Du 29 juin au 1er juillet 2026, Libreville devient le théâtre d’une mission d’évaluation cruciale. Dans le cadre du second cycle d’examen de la Convention des Nations Unies contre la corruption (CNUCC), le Gabon accueille des experts internationaux pour analyser ses avancées en matière de transparence et de recouvrement d’avoirs illicites.
Après des années consacrées au renforcement de son cadre institutionnel, le pays franchit une étape déterminante. Sous l’égide de la Commission nationale de lutte contre la corruption et l’enrichissement illicite (CNLCEI), cette visite-pays permettra aux représentants de l’Office des Nations Unies contre la drogue et le crime (ONUDC), épaulés par des experts venus du Tchad et de la Libye, d’auditer les dispositifs nationaux en vigueur.
Une évaluation stratégique pour la transparence
Depuis son adhésion à la convention en 2007, le Gabon s’est engagé dans un processus rigoureux de suivi.
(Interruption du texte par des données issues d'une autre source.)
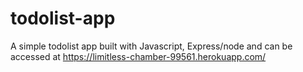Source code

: # todolist-app
A simple todolist app built  with Javascript, Express/node and can be accessed at https://limitless-chamber-99561.herokuapp.com/
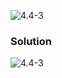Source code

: ![4.4-3](https://github.com/cpp-rakesh/IntroductionToAlgorithmsCLRS/blob/master/Chapter_4_Divide_And_Conquer/4.4_The_recursion_tree_model_for_solving_recurrencses/Exercises/4.4-3/repo/4.4-3_problem.png)

### Solution
![4.4-3](https://github.com/cpp-rakesh/IntroductionToAlgorithmsCLRS/blob/master/Chapter_4_Divide_And_Conquer/4.4_The_recursion_tree_model_for_solving_recurrencses/Exercises/4.4-3/repo/4.4-3_solution.png)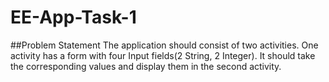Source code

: # EE-App-Task-1

##Problem Statement
The application should consist of two activities. One activity has a form with four Input fields(2 String, 2 Integer). It should take the corresponding values and display them in the second activity.
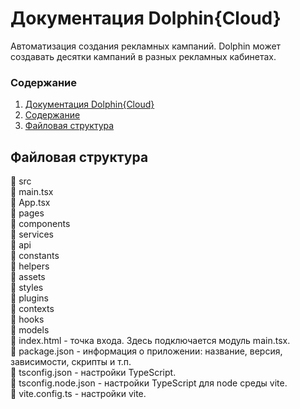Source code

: # Документация Dolphin{Cloud}
Автоматизация создания рекламных кампаний. Dolphin может создавать десятки кампаний в разных рекламных кабинетах.

### Содержание
1. [Документация Dolphin{Cloud}](#документация-dolphincloud)
2. [Содержание](#содержание)
3. [Файловая структура](#файловая-структура)

## Файловая структура
:file_folder: src<br/>
    :page_facing_up: main.tsx<br/>
    :page_facing_up: App.tsx<br/>
    :file_folder: pages<br/>
    :file_folder: components<br/>
    :file_folder: services<br/>
        :file_folder: api<br/>
        :file_folder: constants<br/>
        :file_folder: helpers<br/>
    :file_folder: assets<br/>
    :file_folder: styles<br/>
    :file_folder: plugins<br/>
    :file_folder: contexts<br/>
    :file_folder: hooks<br/>
    :file_folder: models<br/>
:page_facing_up: index.html - точка входа. Здесь подключается модуль main.tsx.<br/>
:page_facing_up: package.json - информация о приложении: название, версия, зависимости, скрипты и т.п.<br/>
:page_facing_up: tsconfig.json - настройки TypeScript.<br/>
:page_facing_up: tsconfig.node.json - настройки TypeScript для node среды vite.<br/>
:page_facing_up: vite.config.ts - настройки vite.<br/>

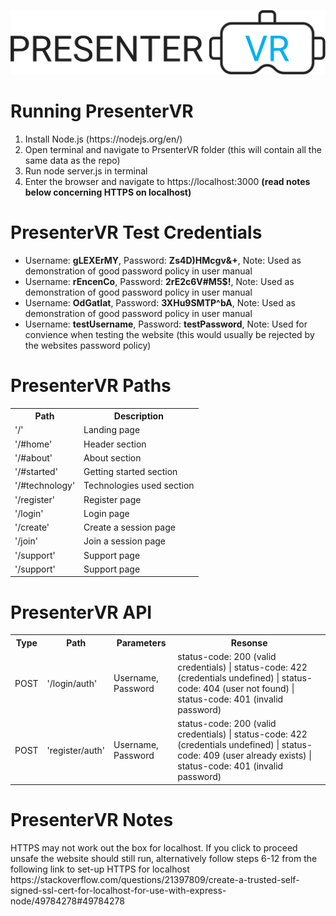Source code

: <img width = "600" src = https://github.com/GitHub1029384756/PresenterVR/blob/main/client/src/media/logo-img-alt.png></img>

<h1>Running PresenterVR</h1>
<ol>
  <li>Install Node.js (https://nodejs.org/en/)</li>
  <li>Open terminal and navigate to PrsenterVR folder (this will contain all the same data as the repo)</li>
  <li>Run node server.js in terminal</li>
  <li>Enter the browser and navigate to https://localhost:3000 <b>(read notes below concerning HTTPS on localhost)</b></li>
</ol>

<h1>PresenterVR Test Credentials</h1>
<ul>
  <li>Username: <b>gLEXErMY</b>, Password: <b>Zs4D)HMcgv&+</b>, Note: Used as demonstration of good password policy in user manual</li>
  <li>Username: <b>rEncenCo</b>, Password: <b>2rE2c6V#M5$!</b>, Note: Used as demonstration of good password policy in user manual</li>
  <li>Username: <b>OdGatIat</b>, Password: <b>3XHu9SMTP^bA</b>, Note: Used as demonstration of good password policy in user manual</li>
  <li>Username: <b>testUsername</b>, Password: <b>testPassword</b>, Note: Used for convience when testing the website (this would usually be rejected by the websites password policy)</li>

</ul>

<h1>PresenterVR Paths</h1>
<table>
  <tr>
    <th>Path</th>
    <th>Description</th>
  </tr>
  <tr>
    <td>'/'</th>
    <td>Landing page</th>
  </tr>
  <tr>
    <td>'/#home'</th>
    <td>Header section</th>
  </tr>
  <tr>
    <td>'/#about'</th>
    <td>About section</th>
  </tr>
  <tr>
    <td>'/#started'</th>
    <td>Getting started section</th>
  </tr>
  <tr>
    <td>'/#technology'</th>
    <td>Technologies used section</th>
  </tr> 
  <tr>
    <td>'/register'</td>
    <td>Register page</td>
  </tr>
  <tr>
    <td>'/login'</td>
    <td>Login page</td>
  </tr>
  <tr>
    <td>'/create'</td>
    <td>Create a session page</td>
  </tr>
  <tr>
    <td>'/join'</td>
    <td>Join a session page</td>
  </tr>
  <tr>
    <td>'/support'</td>
    <td>Support page</td>
  </tr>
  <tr>
    <td>'/support'</td>
    <td>Support page</td>
  </tr>
</table>

<h1>PresenterVR API</h1>
<table>
  <tr>
    <th>Type</th>
    <th>Path</th>
    <th>Parameters</th>
    <th>Resonse</th>
  </tr>
  <tr>
    <td>POST</td>
    <td>'/login/auth'</td>
    <td>Username, Password</td>
    <td>status-code: 200 (valid credentials) | status-code: 422 (credentials undefined) | status-code: 404 (user not found) | status-code: 401 (invalid password)</td>
  </tr>
  <tr>
    <td>POST</td>
    <td>'register/auth'</td>
    <td>Username, Password</td>
    <td>status-code: 200 (valid credentials) | status-code: 422 (credentials undefined) | status-code: 409 (user already exists) | status-code: 401 (invalid password)</td>
  </tr>
</table>

<h1>PresenterVR Notes</h1>
<p>HTTPS may not work out the box for localhost. If you click to proceed unsafe the website should still run, alternatively follow steps 6-12 from the following link to set-up HTTPS for localhost https://stackoverflow.com/questions/21397809/create-a-trusted-self-signed-ssl-cert-for-localhost-for-use-with-express-node/49784278#49784278</p>


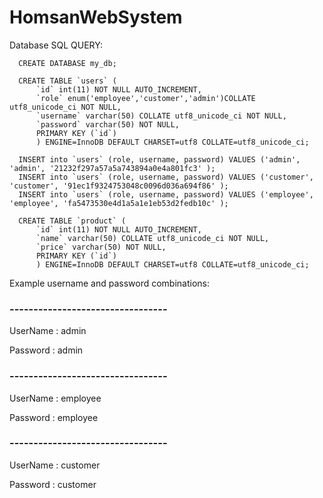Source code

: # HomsanWebSystem



Database SQL QUERY: 

      CREATE DATABASE my_db;
      
      CREATE TABLE `users` (
          `id` int(11) NOT NULL AUTO_INCREMENT,
          `role` enum('employee','customer','admin')COLLATE utf8_unicode_ci NOT NULL,
          `username` varchar(50) COLLATE utf8_unicode_ci NOT NULL,
          `password` varchar(50) NOT NULL,
          PRIMARY KEY (`id`)
          ) ENGINE=InnoDB DEFAULT CHARSET=utf8 COLLATE=utf8_unicode_ci;
      
      INSERT into `users` (role, username, password) VALUES ('admin', 'admin', '21232f297a57a5a743894a0e4a801fc3' ); 
      INSERT into `users` (role, username, password) VALUES ('customer', 'customer', '91ec1f9324753048c0096d036a694f86' );
      INSERT into `users` (role, username, password) VALUES ('employee', 'employee', 'fa5473530e4d1a5a1e1eb53d2fedb10c' );
     
      CREATE TABLE `product` (
          `id` int(11) NOT NULL AUTO_INCREMENT,
          `name` varchar(50) COLLATE utf8_unicode_ci NOT NULL,
          `price` varchar(50) NOT NULL,
          PRIMARY KEY (`id`)
          ) ENGINE=InnoDB DEFAULT CHARSET=utf8 COLLATE=utf8_unicode_ci;
          
          
Example username and password combinations: 
### ---------------------------------

UserName : admin

Password : admin 
### ---------------------------------
UserName : employee

Password : employee 
### ---------------------------------
UserName : customer

Password : customer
Si le premier cycle s’était concentré sur l’aspect juridique et la coopération, ce nouveau volet cible des domaines sensibles :
- La prévention active de la corruption au sein de l’administration.
- La transparence dans la gestion des marchés publics.
- Les protocoles de déclaration de patrimoine.
- L’efficacité des mécanismes de saisie et de restitution des avoirs détournés.
Les discussions, qui se tiendront à l’Hôtel Boulevard, examineront également les efforts de lutte contre le blanchiment d’argent et l’implication de la société civile dans le contrôle de l’action publique.
Une mobilisation nationale pour la gouvernance
Cette mission implique une coordination transversale. Administrations ministérielles, Parlement, Cour des comptes, autorités judiciaires, forces de sécurité, ainsi que les acteurs du secteur privé et de la société civile sont appelés à collaborer. Séraphin Ondoumba, commissaire à la CNLCEI et point focal auprès de l’ONUDC, assure le pilotage de cette opération.
Pour les autorités gabonaises, cet examen représente bien plus qu’un simple exercice technique. Il s’agit d’un test de crédibilité pour la gouvernance actuelle. Les conclusions des experts serviront de feuille de route pour les réformes futures, visant à renforcer la redevabilité et à restaurer la confiance des citoyens et des investisseurs envers les institutions du pays.